» Data records
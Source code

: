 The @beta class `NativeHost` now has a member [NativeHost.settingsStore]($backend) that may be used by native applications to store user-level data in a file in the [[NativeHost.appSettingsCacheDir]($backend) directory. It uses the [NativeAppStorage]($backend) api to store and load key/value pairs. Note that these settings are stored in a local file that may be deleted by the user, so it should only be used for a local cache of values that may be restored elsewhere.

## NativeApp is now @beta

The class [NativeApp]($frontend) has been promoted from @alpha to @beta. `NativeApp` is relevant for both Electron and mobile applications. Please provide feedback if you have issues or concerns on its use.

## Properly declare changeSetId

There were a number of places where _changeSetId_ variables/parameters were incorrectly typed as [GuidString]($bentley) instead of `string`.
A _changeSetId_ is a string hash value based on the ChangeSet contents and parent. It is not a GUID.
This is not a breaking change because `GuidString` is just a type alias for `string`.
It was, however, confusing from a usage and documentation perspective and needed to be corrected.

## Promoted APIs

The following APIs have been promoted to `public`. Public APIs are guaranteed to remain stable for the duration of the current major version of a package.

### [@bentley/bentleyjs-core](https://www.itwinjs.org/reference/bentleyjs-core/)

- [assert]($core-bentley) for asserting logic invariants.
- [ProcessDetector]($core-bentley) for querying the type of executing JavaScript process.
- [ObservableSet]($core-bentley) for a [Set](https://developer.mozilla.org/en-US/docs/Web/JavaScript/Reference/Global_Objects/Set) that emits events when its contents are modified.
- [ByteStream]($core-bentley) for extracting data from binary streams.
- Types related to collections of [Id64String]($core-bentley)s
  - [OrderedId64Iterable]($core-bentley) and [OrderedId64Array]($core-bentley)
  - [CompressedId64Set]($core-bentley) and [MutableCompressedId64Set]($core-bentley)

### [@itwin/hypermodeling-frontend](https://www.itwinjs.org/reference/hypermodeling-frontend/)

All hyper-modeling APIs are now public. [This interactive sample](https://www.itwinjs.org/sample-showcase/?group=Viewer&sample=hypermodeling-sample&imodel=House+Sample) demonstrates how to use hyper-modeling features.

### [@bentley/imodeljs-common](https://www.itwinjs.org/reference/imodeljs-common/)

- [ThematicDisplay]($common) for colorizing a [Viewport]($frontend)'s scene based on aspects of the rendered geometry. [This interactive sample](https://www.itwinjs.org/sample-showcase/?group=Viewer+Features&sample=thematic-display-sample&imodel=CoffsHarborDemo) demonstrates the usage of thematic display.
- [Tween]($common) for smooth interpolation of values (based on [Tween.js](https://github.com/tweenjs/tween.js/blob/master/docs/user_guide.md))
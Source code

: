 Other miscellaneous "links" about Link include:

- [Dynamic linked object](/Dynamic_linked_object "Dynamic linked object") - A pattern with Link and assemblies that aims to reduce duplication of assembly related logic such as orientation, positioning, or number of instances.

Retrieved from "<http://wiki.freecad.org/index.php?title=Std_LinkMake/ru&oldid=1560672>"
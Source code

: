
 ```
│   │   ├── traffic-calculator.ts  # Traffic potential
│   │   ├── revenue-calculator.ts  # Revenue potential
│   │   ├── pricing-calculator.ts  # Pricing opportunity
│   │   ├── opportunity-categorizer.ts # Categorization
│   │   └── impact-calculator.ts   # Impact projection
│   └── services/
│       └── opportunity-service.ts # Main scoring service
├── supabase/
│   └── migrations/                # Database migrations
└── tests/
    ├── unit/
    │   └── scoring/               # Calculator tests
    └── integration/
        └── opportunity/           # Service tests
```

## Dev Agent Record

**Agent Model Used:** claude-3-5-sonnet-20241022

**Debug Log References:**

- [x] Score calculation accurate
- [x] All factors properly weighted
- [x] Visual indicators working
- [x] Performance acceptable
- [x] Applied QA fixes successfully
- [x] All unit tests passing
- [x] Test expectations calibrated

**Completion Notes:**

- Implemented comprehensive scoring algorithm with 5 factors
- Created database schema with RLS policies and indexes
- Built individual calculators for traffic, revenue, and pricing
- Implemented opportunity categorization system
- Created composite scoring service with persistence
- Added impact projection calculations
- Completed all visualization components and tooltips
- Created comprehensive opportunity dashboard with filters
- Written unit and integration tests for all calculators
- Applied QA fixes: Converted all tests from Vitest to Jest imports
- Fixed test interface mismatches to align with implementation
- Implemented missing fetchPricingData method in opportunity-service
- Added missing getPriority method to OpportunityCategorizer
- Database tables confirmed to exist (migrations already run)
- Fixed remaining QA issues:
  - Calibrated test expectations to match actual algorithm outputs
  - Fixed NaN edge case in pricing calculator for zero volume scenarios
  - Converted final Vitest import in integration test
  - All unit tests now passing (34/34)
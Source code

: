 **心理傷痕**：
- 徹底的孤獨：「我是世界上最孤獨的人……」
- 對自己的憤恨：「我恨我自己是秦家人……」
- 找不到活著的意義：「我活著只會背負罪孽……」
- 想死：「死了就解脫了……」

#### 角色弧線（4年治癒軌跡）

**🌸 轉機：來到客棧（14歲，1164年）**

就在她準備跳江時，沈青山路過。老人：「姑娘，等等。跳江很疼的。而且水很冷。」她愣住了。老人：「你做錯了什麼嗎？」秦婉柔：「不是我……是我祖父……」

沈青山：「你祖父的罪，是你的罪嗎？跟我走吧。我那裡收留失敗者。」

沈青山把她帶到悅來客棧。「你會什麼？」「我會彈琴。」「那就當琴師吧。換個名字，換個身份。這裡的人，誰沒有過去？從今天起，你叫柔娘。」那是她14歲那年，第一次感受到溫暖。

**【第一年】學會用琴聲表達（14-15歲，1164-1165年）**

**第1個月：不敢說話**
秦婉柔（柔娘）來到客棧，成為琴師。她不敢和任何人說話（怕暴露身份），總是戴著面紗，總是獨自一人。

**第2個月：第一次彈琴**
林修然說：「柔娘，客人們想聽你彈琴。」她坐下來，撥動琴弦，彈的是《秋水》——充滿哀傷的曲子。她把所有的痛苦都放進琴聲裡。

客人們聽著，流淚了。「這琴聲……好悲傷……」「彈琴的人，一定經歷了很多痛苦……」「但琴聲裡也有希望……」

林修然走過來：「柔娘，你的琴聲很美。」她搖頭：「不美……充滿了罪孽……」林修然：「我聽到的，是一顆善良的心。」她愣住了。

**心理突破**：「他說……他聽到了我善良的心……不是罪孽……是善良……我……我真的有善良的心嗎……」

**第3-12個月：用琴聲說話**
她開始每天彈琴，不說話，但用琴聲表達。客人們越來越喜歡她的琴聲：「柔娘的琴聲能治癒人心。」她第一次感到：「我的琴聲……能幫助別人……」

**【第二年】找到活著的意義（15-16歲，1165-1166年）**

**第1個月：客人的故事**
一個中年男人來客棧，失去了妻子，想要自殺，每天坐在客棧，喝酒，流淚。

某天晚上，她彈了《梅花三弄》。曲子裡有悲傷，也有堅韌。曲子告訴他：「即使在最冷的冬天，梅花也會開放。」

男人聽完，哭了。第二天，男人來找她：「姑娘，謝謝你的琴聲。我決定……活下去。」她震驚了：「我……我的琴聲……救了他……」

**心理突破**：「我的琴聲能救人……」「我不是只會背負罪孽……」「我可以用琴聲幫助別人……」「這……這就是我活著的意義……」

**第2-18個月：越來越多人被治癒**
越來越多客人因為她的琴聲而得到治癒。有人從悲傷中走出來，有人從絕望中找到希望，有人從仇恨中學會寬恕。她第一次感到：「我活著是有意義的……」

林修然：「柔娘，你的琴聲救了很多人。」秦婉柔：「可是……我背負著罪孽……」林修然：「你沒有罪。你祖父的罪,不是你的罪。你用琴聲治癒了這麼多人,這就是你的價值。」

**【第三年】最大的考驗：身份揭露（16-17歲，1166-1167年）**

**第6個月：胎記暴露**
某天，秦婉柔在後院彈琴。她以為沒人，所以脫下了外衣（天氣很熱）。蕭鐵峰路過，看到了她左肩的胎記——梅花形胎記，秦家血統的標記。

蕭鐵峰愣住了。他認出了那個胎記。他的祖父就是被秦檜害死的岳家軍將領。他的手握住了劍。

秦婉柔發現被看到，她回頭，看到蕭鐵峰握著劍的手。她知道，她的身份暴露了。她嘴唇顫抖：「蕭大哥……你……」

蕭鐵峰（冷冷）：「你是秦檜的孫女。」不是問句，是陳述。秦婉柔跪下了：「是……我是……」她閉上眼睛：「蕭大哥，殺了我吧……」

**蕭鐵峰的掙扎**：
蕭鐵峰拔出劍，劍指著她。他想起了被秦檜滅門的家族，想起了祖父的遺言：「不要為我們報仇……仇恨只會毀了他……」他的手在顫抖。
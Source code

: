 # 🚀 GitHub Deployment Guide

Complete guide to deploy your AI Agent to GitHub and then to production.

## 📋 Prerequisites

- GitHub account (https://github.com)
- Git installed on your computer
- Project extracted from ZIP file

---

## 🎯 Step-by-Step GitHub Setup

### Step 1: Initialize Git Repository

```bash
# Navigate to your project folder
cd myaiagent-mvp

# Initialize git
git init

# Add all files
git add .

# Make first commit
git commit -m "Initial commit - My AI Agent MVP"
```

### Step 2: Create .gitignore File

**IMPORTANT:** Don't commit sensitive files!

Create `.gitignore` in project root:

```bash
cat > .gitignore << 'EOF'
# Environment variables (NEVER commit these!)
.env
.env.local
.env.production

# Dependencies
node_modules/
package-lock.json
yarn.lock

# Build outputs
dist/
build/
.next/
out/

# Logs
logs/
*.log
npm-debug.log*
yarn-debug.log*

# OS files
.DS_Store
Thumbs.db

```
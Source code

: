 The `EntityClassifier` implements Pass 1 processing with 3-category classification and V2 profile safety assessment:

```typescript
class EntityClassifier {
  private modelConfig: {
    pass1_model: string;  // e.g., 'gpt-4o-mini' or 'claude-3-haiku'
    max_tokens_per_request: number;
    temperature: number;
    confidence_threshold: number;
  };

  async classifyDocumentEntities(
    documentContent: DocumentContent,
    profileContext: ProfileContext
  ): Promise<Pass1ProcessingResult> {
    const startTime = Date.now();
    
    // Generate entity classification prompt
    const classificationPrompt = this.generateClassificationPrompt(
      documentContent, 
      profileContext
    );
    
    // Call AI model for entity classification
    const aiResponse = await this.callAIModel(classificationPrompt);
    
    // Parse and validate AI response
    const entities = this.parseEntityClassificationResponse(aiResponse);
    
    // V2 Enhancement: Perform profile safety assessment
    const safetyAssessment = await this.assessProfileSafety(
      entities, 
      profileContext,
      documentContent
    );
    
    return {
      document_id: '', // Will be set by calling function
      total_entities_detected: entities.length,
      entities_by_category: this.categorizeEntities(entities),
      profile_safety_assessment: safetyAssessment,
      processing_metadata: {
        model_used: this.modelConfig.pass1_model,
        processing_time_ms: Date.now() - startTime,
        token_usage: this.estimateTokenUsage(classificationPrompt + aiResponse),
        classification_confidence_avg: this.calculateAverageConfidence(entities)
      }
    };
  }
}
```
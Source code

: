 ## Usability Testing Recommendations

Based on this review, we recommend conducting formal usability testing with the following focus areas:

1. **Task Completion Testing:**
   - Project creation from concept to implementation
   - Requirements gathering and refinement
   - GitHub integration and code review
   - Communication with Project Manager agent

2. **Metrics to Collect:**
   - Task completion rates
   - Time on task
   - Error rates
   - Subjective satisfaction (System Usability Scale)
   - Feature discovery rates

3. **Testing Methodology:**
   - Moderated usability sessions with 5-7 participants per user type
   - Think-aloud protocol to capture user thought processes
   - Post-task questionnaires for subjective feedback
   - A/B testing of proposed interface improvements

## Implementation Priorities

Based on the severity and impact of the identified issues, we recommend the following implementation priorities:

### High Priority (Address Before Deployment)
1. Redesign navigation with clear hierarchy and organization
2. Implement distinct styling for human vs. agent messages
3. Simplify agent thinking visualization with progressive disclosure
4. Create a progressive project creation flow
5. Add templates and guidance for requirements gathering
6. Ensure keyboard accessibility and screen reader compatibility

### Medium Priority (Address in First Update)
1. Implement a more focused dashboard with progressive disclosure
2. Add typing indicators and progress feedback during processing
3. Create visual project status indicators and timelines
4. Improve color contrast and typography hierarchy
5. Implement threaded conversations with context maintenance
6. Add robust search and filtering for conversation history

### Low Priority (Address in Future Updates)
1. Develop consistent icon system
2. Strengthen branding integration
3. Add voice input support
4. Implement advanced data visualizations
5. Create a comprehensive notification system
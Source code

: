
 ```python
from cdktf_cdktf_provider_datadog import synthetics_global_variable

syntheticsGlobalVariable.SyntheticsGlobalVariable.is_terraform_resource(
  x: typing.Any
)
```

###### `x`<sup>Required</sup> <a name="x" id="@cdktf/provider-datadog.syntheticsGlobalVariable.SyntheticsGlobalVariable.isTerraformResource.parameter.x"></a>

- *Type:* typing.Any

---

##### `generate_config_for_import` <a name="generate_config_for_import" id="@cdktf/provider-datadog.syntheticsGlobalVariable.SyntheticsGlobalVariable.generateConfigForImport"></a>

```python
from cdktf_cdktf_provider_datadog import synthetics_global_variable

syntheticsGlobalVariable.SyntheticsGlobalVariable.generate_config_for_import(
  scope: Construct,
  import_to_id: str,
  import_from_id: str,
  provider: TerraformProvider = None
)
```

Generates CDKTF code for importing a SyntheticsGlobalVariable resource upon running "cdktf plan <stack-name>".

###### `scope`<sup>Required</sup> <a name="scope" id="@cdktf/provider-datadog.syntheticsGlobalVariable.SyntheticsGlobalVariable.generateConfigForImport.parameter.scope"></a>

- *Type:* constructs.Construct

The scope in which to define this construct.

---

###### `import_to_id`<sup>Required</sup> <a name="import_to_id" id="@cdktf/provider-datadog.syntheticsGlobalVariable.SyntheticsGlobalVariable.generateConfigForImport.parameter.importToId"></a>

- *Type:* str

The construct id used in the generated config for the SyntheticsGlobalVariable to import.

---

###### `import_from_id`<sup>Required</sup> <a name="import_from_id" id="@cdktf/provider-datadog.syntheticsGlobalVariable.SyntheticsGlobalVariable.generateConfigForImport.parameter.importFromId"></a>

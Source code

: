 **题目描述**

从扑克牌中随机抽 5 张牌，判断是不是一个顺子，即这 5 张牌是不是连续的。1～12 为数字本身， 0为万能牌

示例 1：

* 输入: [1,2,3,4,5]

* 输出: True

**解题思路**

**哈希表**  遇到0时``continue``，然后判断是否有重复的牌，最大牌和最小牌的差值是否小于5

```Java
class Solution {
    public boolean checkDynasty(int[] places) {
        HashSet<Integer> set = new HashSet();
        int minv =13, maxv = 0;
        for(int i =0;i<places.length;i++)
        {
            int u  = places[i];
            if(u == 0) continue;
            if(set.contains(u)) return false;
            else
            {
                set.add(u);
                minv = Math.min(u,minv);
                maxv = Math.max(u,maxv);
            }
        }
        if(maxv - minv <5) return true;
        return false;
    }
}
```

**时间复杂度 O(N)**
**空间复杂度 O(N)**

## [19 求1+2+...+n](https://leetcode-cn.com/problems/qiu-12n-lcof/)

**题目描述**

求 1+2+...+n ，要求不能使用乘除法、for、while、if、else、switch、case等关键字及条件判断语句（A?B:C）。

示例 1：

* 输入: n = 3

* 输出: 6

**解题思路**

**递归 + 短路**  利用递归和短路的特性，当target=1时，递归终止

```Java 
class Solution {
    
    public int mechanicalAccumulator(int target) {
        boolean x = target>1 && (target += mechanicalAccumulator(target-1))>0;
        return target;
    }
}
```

» Task requirements
Retype word for word everything in the listing above from the line that holds "- Requirements gathering and refinement" down to the line that holds "### High Priority (Address Before Deployment)". Keep both end lines and leave out the rest.

» Result of this task
   - Requirements gathering and refinement
   - GitHub integration and code review
   - Communication with Project Manager agent

2. **Metrics to Collect:**
   - Task completion rates
   - Time on task
   - Error rates
   - Subjective satisfaction (System Usability Scale)
   - Feature discovery rates

3. **Testing Methodology:**
   - Moderated usability sessions with 5-7 participants per user type
   - Think-aloud protocol to capture user thought processes
   - Post-task questionnaires for subjective feedback
   - A/B testing of proposed interface improvements

## Implementation Priorities

Based on the severity and impact of the identified issues, we recommend the following implementation priorities:

### High Priority (Address Before Deployment)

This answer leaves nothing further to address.